Dream doesn’t believe in soulmates.
He’s seven when he’s heard the story that made him so.
His father would tell it to him by the hearth, kindling next to its warmth as he strung together the story of the first humans. He spoke vividly about the people who walked this earth first.
How they shared the same soul, heart, and body.
“No human can share the same body!”
His father would laugh, wise and old as he said, “But they were not human either.”
They walked the earth, in constant adoration for each other. They trekked bare lands of the newly created world; having four hands and walked on four feet.
Their bodies were stitched together with loose string, mending their singular heartbeats as one. They lived in the company of each other, with every day spent filled with ever such joy and devotion for one another. They were so content in fact- that they didn’t need the gods that had created them.
His father’s tone would go grim when he talked about the gods.
His face would contort like one of a feral beast when he told him how the gods split the first humans in half. Severing their loose tied hearts, spreading them to the corners of the world so they may never find each other. How they laughed tyrannically, watching their creations cry out to them.
His father always spat the names of the gods in vain. Painting them as devils from the bellows of hades. And he made sure that Dream would feel the same.
Dream’s father would look at him, eyes weary and tired.
His mother was a god,
And she had left his father.
“Son, I want you to remember this.” His father would say, grasping his feeble shoulders tightly. His old, sunken eyes would look into his, and Dream could see the deep-rooted heartache behind them.
“You must never find your other half.”
Dream would hear that every single night, for the next ten years of his life.
His father didn’t believe in soulmates.
He had loved a god, and she even bore a child for him.
He thought that his soul was to be forever intertwined with hers. He thought that the child she had given him would be proof that their love could flourish despite their shortcomings. He thought that the creator could love its creation.

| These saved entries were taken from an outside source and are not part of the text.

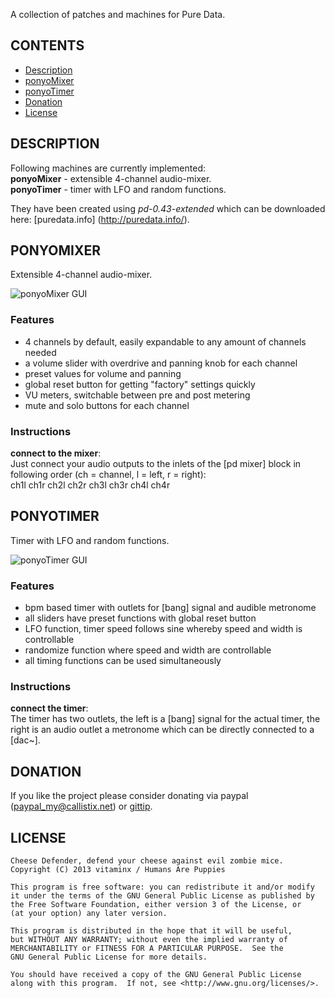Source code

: A collection of patches and machines for Pure Data.

CONTENTS
--------

* [Description](#description)
* [ponyoMixer](#ponyomixer)
* [ponyoTimer](#ponyotimer)
* [Donation](#donation)
* [License](#license)

DESCRIPTION
-----------

Following machines are currently implemented:<br>
**ponyoMixer** - extensible 4-channel audio-mixer.<br>
**ponyoTimer** - timer with LFO and random functions.

They have been created using <i>pd-0.43-extended</i> which can be downloaded here: [puredata.info] (http://puredata.info/).

PONYOMIXER
----------

Extensible 4-channel audio-mixer.

![ponyoMixer GUI](http://files.callistix.net/puredata/ponyomixer_gui.png)

### Features

- 4 channels by default, easily expandable to any amount of channels needed
- a volume slider with overdrive and panning knob for each channel
- preset values for volume and panning
- global reset button for getting "factory" settings quickly
- VU meters, switchable between pre and post metering
- mute and solo buttons for each channel

### Instructions

**connect to the mixer**:<br>
Just connect your audio outputs to the inlets of the [pd mixer] block in following order (ch = channel, l = left, r = right):<br>
ch1l ch1r ch2l ch2r ch3l ch3r ch4l ch4r

PONYOTIMER
----------

Timer with LFO and random functions.

![ponyoTimer GUI](http://files.callistix.net/puredata/ponyotimer_gui.png)

### Features

- bpm based timer with outlets for [bang] signal and audible metronome
- all sliders have preset functions with global reset button
- LFO function, timer speed follows sine whereby speed and width is controllable
- randomize function where speed and width are controllable
- all timing functions can be used simultaneously

### Instructions

**connect the timer**:<br>
The timer has two outlets, the left is a [bang] signal for the actual timer, the right is an audio outlet a metronome which can be directly connected to a [dac~].

DONATION
--------
If you like the project please consider donating via paypal (paypal_my@callistix.net) or [gittip](https://www.gittip.com/humansarepuppies/).

LICENSE
-------
    Cheese Defender, defend your cheese against evil zombie mice.
    Copyright (C) 2013 vitaminx / Humans Are Puppies

    This program is free software: you can redistribute it and/or modify
    it under the terms of the GNU General Public License as published by
    the Free Software Foundation, either version 3 of the License, or
    (at your option) any later version.

    This program is distributed in the hope that it will be useful,
    but WITHOUT ANY WARRANTY; without even the implied warranty of
    MERCHANTABILITY or FITNESS FOR A PARTICULAR PURPOSE.  See the
    GNU General Public License for more details.

    You should have received a copy of the GNU General Public License
    along with this program.  If not, see <http://www.gnu.org/licenses/>.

And the heartbreak he felt when she left him however was a different kind of pain. Not one of betrayal, but rather disappointment.
The goddess left his father with a broken heart, and a child made of that brokenness.
So Dream didn’t believe in soulmates.
He was twelve when he met George by the river bank.
He had been playing with the other kids in the kingdom when he had accidentally strayed too far into the forest. The thick shrubs and tall pine trees had made it hard for him to find his way back. So, instead of wandering aimlessly through the woods, he decided it would be best if he just kept walking forward, in hopes of finding anyone who could help him.
Wandering deeper into the greenery, he found a small place by the clearing. He admired the surreal beauty of the tall trees above him, and the soft dewy grass beneath his sandals. He inhaled the faint scent of pine.
He could see onwards by the clearing, was a small steady stream of water that led to a river.
He suddenly remembered a lesson his father taught him once,
If you are ever lost, always follow the river and it will guide you back home.
So Dream sprinted towards the source, his feet quick and nimble. He was always the fastest runner, and the fastest swimmer, and the best fighter--
Now that he thought about it, he was the best in everything .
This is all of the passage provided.